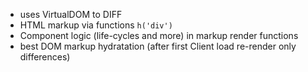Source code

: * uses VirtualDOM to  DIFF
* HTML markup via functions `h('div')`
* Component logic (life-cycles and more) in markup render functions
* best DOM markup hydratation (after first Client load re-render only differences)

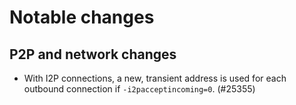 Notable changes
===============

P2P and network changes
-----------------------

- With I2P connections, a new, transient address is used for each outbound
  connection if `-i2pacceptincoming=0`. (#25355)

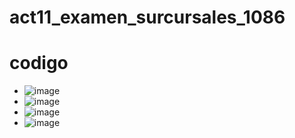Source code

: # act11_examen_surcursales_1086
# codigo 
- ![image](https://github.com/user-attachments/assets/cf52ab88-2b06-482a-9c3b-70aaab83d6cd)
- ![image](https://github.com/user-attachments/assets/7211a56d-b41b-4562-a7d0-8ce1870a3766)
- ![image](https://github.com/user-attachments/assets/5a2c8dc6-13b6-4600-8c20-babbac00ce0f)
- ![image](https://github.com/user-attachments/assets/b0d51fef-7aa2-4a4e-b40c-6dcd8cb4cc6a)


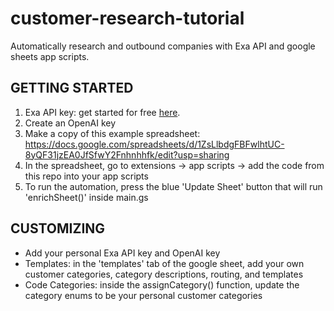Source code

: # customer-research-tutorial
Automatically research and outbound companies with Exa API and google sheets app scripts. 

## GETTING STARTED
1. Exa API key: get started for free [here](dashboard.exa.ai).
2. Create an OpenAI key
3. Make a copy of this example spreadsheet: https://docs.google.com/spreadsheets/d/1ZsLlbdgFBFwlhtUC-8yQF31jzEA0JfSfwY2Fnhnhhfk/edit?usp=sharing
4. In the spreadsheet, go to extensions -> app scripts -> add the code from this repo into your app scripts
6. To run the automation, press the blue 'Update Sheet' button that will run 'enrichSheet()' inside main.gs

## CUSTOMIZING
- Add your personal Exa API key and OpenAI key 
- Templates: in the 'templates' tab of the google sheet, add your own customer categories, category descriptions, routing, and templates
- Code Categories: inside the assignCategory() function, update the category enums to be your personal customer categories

_ _ _ _

ABOUT THIS EXERCISE: Over the whole of the material above, count the lines that contain the word "markup"; give only the number.

REPLY TO THE TASK: 3